Question

In the given circuit, the value of current (in $\text{mA}$) in the wire between points $A$ and $B$ will be

• A. $8\text{mA}$
• B. $12\text{mA}$
• C. $16\text{mA}$
• D. $4\text{mA}$

Answer 1

The correct option is A $8\text{mA}$


On observing the symmetry of resistance connected in circuit, we can infer that the current in $1$ $\text{k}\Omega$ and $2$ $\text{k}\Omega$ will be equal respectively.

As shown in figure, $i_1$ & $i_2$ current passes through them.
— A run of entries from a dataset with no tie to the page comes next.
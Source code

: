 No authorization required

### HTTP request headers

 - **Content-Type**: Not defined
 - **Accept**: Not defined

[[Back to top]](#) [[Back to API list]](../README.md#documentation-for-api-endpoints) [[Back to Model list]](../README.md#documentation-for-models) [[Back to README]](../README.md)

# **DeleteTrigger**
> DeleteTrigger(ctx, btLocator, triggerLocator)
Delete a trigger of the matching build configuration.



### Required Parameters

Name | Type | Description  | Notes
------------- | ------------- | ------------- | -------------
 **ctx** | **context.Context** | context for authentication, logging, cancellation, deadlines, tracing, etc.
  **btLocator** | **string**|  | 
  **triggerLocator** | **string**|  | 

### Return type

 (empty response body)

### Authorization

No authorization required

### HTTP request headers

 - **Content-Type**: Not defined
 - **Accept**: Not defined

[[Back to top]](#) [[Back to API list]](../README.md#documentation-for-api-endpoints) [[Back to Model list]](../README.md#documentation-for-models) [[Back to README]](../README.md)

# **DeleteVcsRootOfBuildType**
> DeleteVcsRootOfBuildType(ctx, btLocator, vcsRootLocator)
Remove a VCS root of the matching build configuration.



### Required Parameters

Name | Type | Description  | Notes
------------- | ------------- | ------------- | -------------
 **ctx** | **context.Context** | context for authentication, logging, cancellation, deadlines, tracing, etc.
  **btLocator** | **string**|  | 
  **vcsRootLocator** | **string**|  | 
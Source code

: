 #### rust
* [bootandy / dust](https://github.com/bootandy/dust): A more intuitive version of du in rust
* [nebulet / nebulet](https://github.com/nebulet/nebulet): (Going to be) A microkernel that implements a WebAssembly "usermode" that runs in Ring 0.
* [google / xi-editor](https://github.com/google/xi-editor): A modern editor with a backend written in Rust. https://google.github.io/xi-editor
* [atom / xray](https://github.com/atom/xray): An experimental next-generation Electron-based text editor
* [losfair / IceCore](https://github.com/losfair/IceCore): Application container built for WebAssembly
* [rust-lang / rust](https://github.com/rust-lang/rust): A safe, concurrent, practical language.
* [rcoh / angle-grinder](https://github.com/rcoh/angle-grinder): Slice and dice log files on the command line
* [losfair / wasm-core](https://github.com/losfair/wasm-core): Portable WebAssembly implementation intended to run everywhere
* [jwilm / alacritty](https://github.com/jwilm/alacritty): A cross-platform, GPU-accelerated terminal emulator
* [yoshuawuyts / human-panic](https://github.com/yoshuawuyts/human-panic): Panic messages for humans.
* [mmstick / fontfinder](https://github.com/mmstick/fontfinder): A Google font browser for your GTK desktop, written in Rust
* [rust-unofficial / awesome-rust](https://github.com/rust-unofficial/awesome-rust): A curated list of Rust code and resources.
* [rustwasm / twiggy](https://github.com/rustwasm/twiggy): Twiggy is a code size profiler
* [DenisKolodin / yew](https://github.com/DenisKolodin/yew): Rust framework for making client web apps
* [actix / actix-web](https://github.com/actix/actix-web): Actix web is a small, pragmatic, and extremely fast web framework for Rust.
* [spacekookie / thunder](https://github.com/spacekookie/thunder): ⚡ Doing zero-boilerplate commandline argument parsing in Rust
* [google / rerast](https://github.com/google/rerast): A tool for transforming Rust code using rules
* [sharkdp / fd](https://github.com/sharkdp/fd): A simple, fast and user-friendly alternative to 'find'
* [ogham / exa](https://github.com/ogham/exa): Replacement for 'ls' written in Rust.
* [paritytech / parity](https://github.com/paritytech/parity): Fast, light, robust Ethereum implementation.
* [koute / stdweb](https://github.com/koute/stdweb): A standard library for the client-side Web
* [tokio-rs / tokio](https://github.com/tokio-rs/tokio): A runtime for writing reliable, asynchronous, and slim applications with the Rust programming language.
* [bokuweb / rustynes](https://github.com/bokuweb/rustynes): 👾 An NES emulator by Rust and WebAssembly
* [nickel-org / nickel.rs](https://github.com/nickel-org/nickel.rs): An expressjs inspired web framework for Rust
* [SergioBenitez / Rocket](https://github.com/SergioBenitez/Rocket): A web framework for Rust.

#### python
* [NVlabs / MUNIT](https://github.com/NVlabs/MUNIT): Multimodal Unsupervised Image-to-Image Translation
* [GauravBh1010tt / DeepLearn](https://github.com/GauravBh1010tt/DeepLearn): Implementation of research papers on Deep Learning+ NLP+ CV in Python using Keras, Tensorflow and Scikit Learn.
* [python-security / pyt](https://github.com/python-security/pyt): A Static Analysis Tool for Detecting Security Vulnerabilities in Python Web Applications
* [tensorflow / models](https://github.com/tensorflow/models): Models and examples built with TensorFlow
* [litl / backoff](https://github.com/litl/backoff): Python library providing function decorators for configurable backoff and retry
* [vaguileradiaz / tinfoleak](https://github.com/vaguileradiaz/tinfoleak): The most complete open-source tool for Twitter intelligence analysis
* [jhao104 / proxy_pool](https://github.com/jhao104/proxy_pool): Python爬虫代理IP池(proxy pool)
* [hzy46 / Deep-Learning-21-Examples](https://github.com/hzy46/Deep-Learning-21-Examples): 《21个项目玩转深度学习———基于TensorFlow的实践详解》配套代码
$\Rightarrow i_{AB}=i_1-i_2$

The equivalent circuit can redrawn as:


$i=\frac{V}{R_{eq}}$

$\Rightarrow i=\frac{32}{[\left(\frac{2\times 1}{2+1}\right)+\left(\frac{2\times 1}{2+1}\right)]}=\frac{32}{\left(4/3\right)}$

$i=24\text{mA}$

From the figure,

$V_1+V_1=32$

$V_1=16\text{V}$

Now current through $1$ $\text{k}\Omega$ and $2$ $\text{k}\Omega$ resistors will be,

$i_1=\frac{V_1}{R_1}=\frac{16}{1\times {10}^3}=16\times {10}^{-3}$

$\Rightarrow i_1=16\text{mA}$

Similarly, $i_2=\frac{V_1}{R_2}=\frac{16}{2\times {10}^3}=8\text{mA}$

Hence current in wire between $A$ & $B$,

$i_{AB}=i_1-i_2=16-8=8\text{mA}$.

Why this question? It intends to test your understanding of ''role of symmetric arrangement of resistors in current distribution in a circuit''.